CE3.io AI Research
AI Product Design, Agentic Workflows, Full-Stack Development
Project Brief
The challenge was to make AI research outputs trustworthy and useful—not just information dumps. I needed a platform that could handle large-corpus retrieval, autonomous multi-step investigations, and human verification, all while maintaining structured knowledge across complex research domains.
Duration
4 months
Stack
React, TypeScript, Neo4j, ElizaOs, OpenRouter, Docker, Railway, Editor.js, Cloudflare,
Services
Product Design, AI/ML Orchestration, Graph RAG, UI/UX Engineering
CE3.io and is an AI research platform built for agent-assisted, community-driven research. As sole creator, I led product strategy, designed the entire UX, and engineered the full stack—from vector embeddings to the React component architecture.
The platform combines a large-corpus retrieval system (ingestion, embeddings, vector search) integrated with a Neo4j knowledge graph and intelligent query routing. Autonomous research agents in ElizaOs run multi-step investigations using MCP servers and custom graph tools, producing structured synthesis that humans can verify and refine.
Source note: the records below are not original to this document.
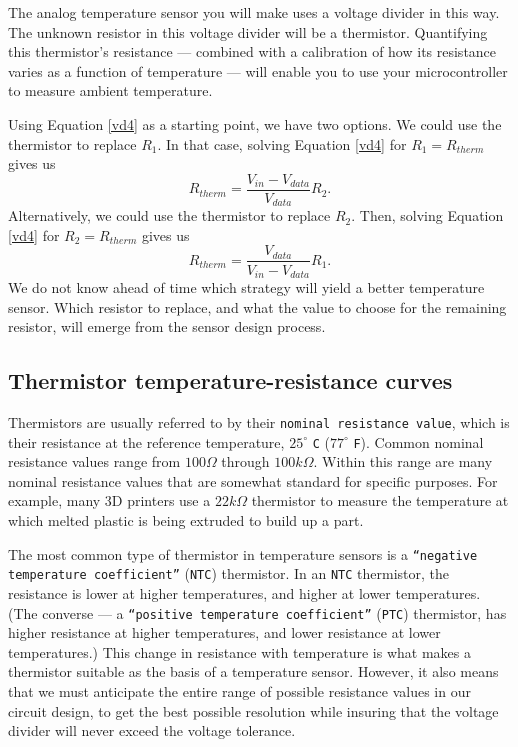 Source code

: The analog temperature sensor you will make uses a voltage divider in this way. 
The unknown resistor in this voltage divider will be a thermistor.
Quantifying this thermistor's resistance --- combined with a calibration of how its resistance varies as a function of temperature --- will enable you to use your microcontroller to measure ambient temperature.

Using Equation \ref{vd4} as a starting point, we have two options.
We could use the thermistor to replace $R_1$.
In that case, solving Equation \ref{vd4} for $R_1 = R_{therm}$ gives us 
\begin{equation}\label{therm1}
R_{therm} = \frac{V_{in}-V_{data}}{V_{data}}R_2.
\end{equation}
Alternatively, we could use the thermistor to replace $R_2$.
Then, solving Equation \ref{vd4} for $R_2 = R_{therm}$ gives us 
\begin{equation}\label{therm2}
R_{therm} = \frac{V_{data}}{V_{in}-V_{data}}R_1.
\end{equation}
We do not know ahead of time which strategy will yield a better temperature sensor.
Which resistor to replace, and what the value to choose for the remaining resistor, will emerge from the sensor design process.

\subsection{Thermistor temperature-resistance curves}
Thermistors are usually referred to by their \texttt{nominal resistance value}, which is their resistance at the reference temperature, $25^\circ$ \texttt{C} ($77^\circ$ \texttt{F}).
Common nominal resistance values range from $100\Omega$ through $100k\Omega$.
Within this range are many nominal resistance values that are somewhat standard for specific purposes.
For example, many 3D printers use a $22k\Omega$ thermistor to measure the temperature at which melted plastic is being extruded to build up a part. 

The most common type of thermistor in temperature sensors is a \texttt{``negative temperature coefficient''} (\texttt{NTC}) thermistor.
In an \texttt{NTC} thermistor, the resistance is lower at higher temperatures, and higher at lower temperatures.
(The converse --- a \texttt{``positive temperature coefficient''} (\texttt{PTC}) thermistor, has higher resistance at higher temperatures, and lower resistance at lower temperatures.)
This change in resistance with temperature is what makes a thermistor suitable as the basis of a temperature sensor. 
However, it also means that we must anticipate the entire range of possible resistance values in our circuit design, to get the best possible resolution while insuring that the voltage divider will never exceed the \adc voltage tolerance.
The orchestration layer transforms natural language prompts into investigation plans, routes tool calls between retrieval and graph systems, and writes results into structured records. A dynamic case-file system with React component/block architecture renders AI-generated sections, paired with Editor.js for seamless human-in-the-loop editing.
Research First: Started by mapping the core problem—AI research outputs are unreliable without human verification, but purely manual research doesn't scale. The solution needed to balance autonomous intelligence with human oversight.
Architecture: Built a complete RAG pipeline from scratch—document ingestion, vector embeddings, semantic search, and knowledge graph integration. The Neo4j graph provides relational context that pure vector search misses.
Autonomous Agents: Developed research agents in ElizaOs that can execute multi-step investigations autonomously. Integrated MCP servers and custom graph tools so agents can route between different knowledge retrieval strategies based on query type.
Human-in-the-Loop: Created a component-based case-file system where AI-generated research appears as editable blocks. Editor.js integration means users can verify, refine, and extend AI synthesis without fighting the system.
Production Infrastructure: Shipped end-to-end with GitHub CI/CD, Docker containerization, Railway deployments, Cloudflare CDN, and multi-user authentication. Built to scale, not just prototype.